Ignore West's modest reference to his "little book" in the preface. This is a 630-page cinderblock of evidence that Greek literature, from Homer and Hesiod to Aeschylus, is filled with everything from major themes down to character tropes and figures of speech imported from the the Middle East. Not a revolutionary insight -- as far back as the 1960s, Cyrus Gordon was trying to break down walls between classicists and ANE specialists in "The Common Background of Greek and Hebrew Civilizations" -- but the tonnage of examples here makes the point nicely.
West combs through Mesopotamian, Egyptian and Hurrian/Hittite literature for his evidence, along with the Hebrew Bible -- although he seems to take the latter's "historical" books as reliable guides to Israelite culture of the early first millennium BCE. Some specialists, at least on the farther shores of biblical minimalism, argue that the OT was to a large extent a product of Israel's Hellenistic era, so there may be a question of who was influencing whom. He does note the suspicion that the northern Israelite tribe of Dan was composed of ethnic Greeks -- possibly connected to the Danaoi of Iliad fame. But when and how did they join the Yahwistic confederation? There's a lot more to be said on the topic (I hope).
It would also be helpful to know not only which myths and motifs are shared not only by Indo-European Greece and the Middle East, but by wider swaths of humanity. West does refer to the mating of Heaven and Earth as "a motif with a wide distribution, from West Africa to the Pacific," but doesn't pursue the subject. I don't want to fanboy out on Michael Witzel's controversial "The Origins of the World's Mythologies," which argues that certain myths originated in the Paleolithic and spread around the world by traceable paths. But just wondering.
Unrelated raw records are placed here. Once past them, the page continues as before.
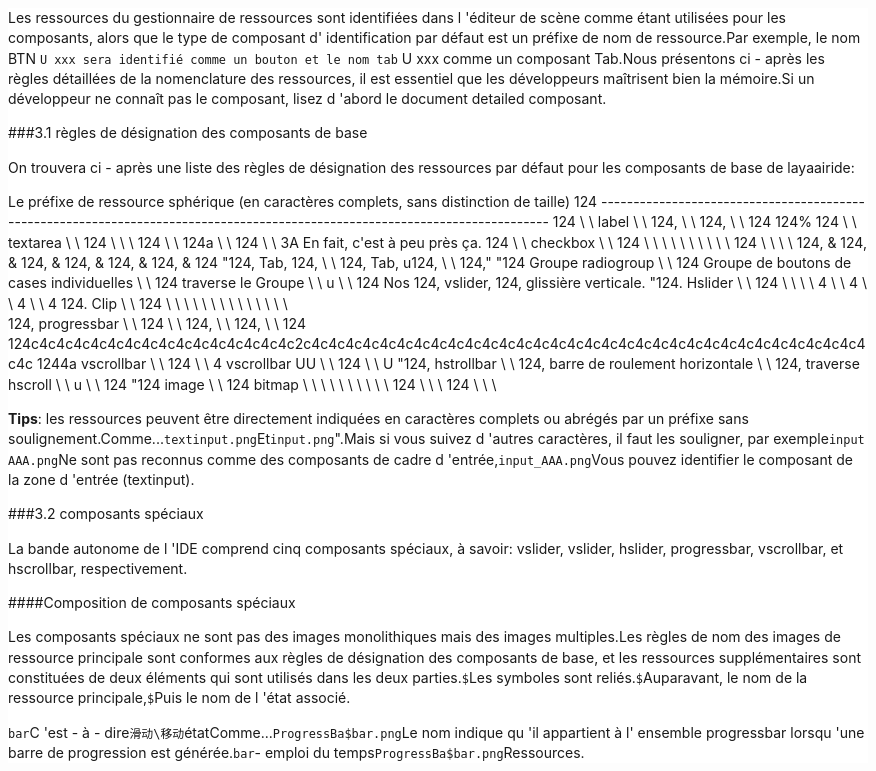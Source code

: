 Les ressources du gestionnaire de ressources sont identifiées dans l 'éditeur de scène comme étant utilisées pour les composants, alors que le type de composant d' identification par défaut est un préfixe de nom de ressource.Par exemple, le nom BTN ` U xxx sera identifié comme un bouton et le nom tab ` U xxx comme un composant Tab.Nous présentons ci - après les règles détaillées de la nomenclature des ressources, il est essentiel que les développeurs maîtrisent bien la mémoire.Si un développeur ne connaît pas le composant, lisez d 'abord le document detailed composant.

###3.1 règles de désignation des composants de base

On trouvera ci - après une liste des règles de désignation des ressources par défaut pour les composants de base de layaairide:

Le préfixe de ressource sphérique (en caractères complets, sans distinction de taille)
124 -----------------------------------------------------------------------------------------------------------------------------
124 \ \ label \ \ 124, \ \ 124, \ \ 124
124%
124 \ \ textarea \ \ 124 \ \ \ 124 \ \ 124a \ \ 124 \ \ 3A
En fait, c'est à peu près ça.
124 \ \ checkbox \ \ 124 \ \ \ \ \ \ \ \ \ \ 124 \ \ \ \\
124, & 124, & 124, & 124, & 124, & 124, & 124
"124, Tab, 124, \ \ 124, Tab, u124, \ \ 124,"
"124 Groupe radiogroup \ \ 124 Groupe de boutons de cases individuelles \ \ 124 traverse le Groupe \ \ u \ \ 124
Nos 124, vslider, 124, glissière verticale.
"124. Hslider \ \ 124 \ \ \ \ 4 \ \ 4 \ \ 4 \ \ 4
124. Clip \ \ 124 \ \ \ \ \ \ \ \ \ \ \ \ \ \ \
124, progressbar \ \ 124 \ \ 124, \ \ 124, \ \ 124
124c4c4c4c4c4c4c4c4c4c4c4c4c4c4c4c2c4c4c4c4c4c4c4c4c4c4c4c4c4c4c4c4c4c4c4c4c4c4c4c4c4c4c4c4c4c4c4c4c4c4c
1244a vscrollbar \ \ 124 \ \ 4 vscrollbar UU \ \ 124 \ \ U
"124, hstrollbar \ \ 124, barre de roulement horizontale \ \ 124, traverse hscroll \ \ u \ \ 124
"124 image \ \ 124 bitmap \ \ \ \ \ \ \ \ \ \ 124 \ \ \ 124 \ \ \

**Tips**: les ressources peuvent être directement indiquées en caractères complets ou abrégés par un préfixe sans soulignement.Comme...`textinput.png`Et`input.png`".Mais si vous suivez d 'autres caractères, il faut les souligner, par exemple`inputAAA.png`Ne sont pas reconnus comme des composants de cadre d 'entrée,`input_AAA.png`Vous pouvez identifier le composant de la zone d 'entrée (textinput).



###3.2 composants spéciaux

La bande autonome de l 'IDE comprend cinq composants spéciaux, à savoir: vslider, vslider, hslider, progressbar, vscrollbar, et hscrollbar, respectivement.

####Composition de composants spéciaux

Les composants spéciaux ne sont pas des images monolithiques mais des images multiples.Les règles de nom des images de ressource principale sont conformes aux règles de désignation des composants de base, et les ressources supplémentaires sont constituées de deux éléments qui sont utilisés dans les deux parties.`$`Les symboles sont reliés.`$`Auparavant, le nom de la ressource principale,`$`Puis le nom de l 'état associé.

`bar`C 'est - à - dire`滑动\移动`étatComme...`ProgressBa$bar.png`Le nom indique qu 'il appartient à l' ensemble progressbar lorsqu 'une barre de progression est générée.`bar`- emploi du temps`ProgressBa$bar.png`Ressources.
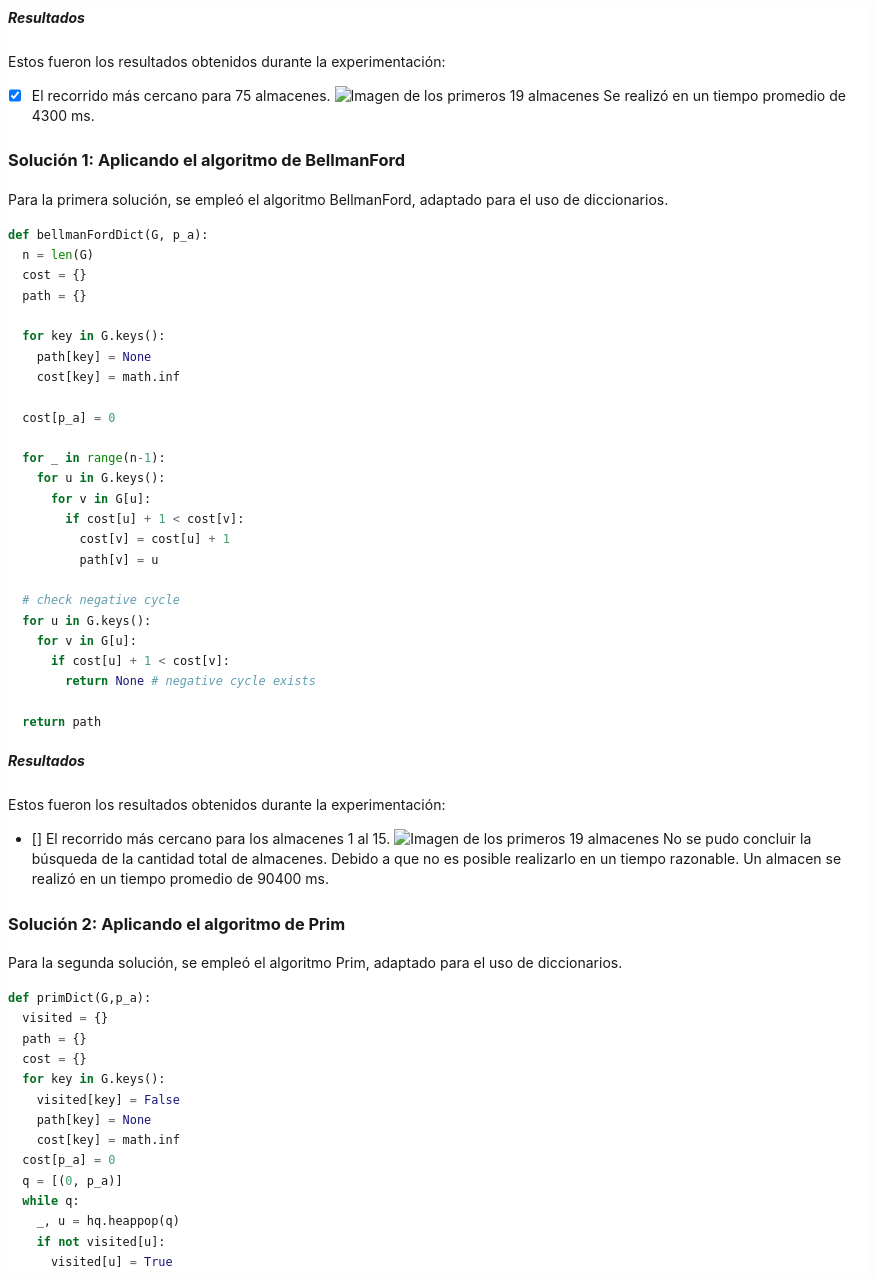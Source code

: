 ##### Resultados
Estos fueron los resultados obtenidos durante la experimentación:

 - [x] El recorrido más cercano para 75 almacenes.
 ![Imagen de los primeros 19 almacenes](https://cdn.discordapp.com/attachments/889235275732111397/911747673529409536/unknown.png)
Se realizó en un tiempo promedio de 4300 ms.

### Solución 1: Aplicando el algoritmo de BellmanFord

Para la primera solución, se empleó el algoritmo BellmanFord, adaptado para el uso de diccionarios.
```python 
def bellmanFordDict(G, p_a):
  n = len(G)
  cost = {}
  path = {}

  for key in G.keys():
    path[key] = None
    cost[key] = math.inf

  cost[p_a] = 0

  for _ in range(n-1):
    for u in G.keys():
      for v in G[u]:
        if cost[u] + 1 < cost[v]:
          cost[v] = cost[u] + 1
          path[v] = u

  # check negative cycle
  for u in G.keys():
    for v in G[u]:
      if cost[u] + 1 < cost[v]:
        return None # negative cycle exists
        
  return path
```

##### Resultados
Estos fueron los resultados obtenidos durante la experimentación:

 - [] El recorrido más cercano para los almacenes 1 al 15.
 ![Imagen de los primeros 19 almacenes](https://cdn.discordapp.com/attachments/889235275732111397/911749508113776671/unknown.png)
No se pudo concluir la búsqueda de la cantidad total de almacenes. Debido a que no es posible realizarlo en un tiempo razonable. Un almacen se realizó en un tiempo promedio de 90400 ms.

### Solución 2: Aplicando el algoritmo de Prim

Para la segunda solución, se empleó el algoritmo Prim, adaptado para el uso de diccionarios.
```python 
def primDict(G,p_a):
  visited = {}
  path = {}
  cost = {}
  for key in G.keys():
    visited[key] = False
    path[key] = None
    cost[key] = math.inf
  cost[p_a] = 0
  q = [(0, p_a)]
  while q:
    _, u = hq.heappop(q)
    if not visited[u]:
      visited[u] = True
```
West points out big things, like the Iliad's heavy debt to the Gilgamesh epic, and small ones, as when he argues that the story of the gods' destruction of the wall around the Achaeans' camp (Iliad, Book 12) draws its details from the Assyrian destruction of Babylon in 689 BCE. And there's a song from a Babylonian temple ritual honoring Ishtar, in her capacity as goddess of love and fertility, with lyrics that would make drunken sailors stare at the floor in embarrassment. There are nuggets like those throughout the book.
Incredibly dense, thousand of examples. I danced in the citations alone. You have to be in awe at the breadth and utter dedication of learning, pre-internet. This is someone who clearly sacrificed his whole life in dedication and pursuit of knowledge and we are so lucky he chose to synthesize it for the rest of us.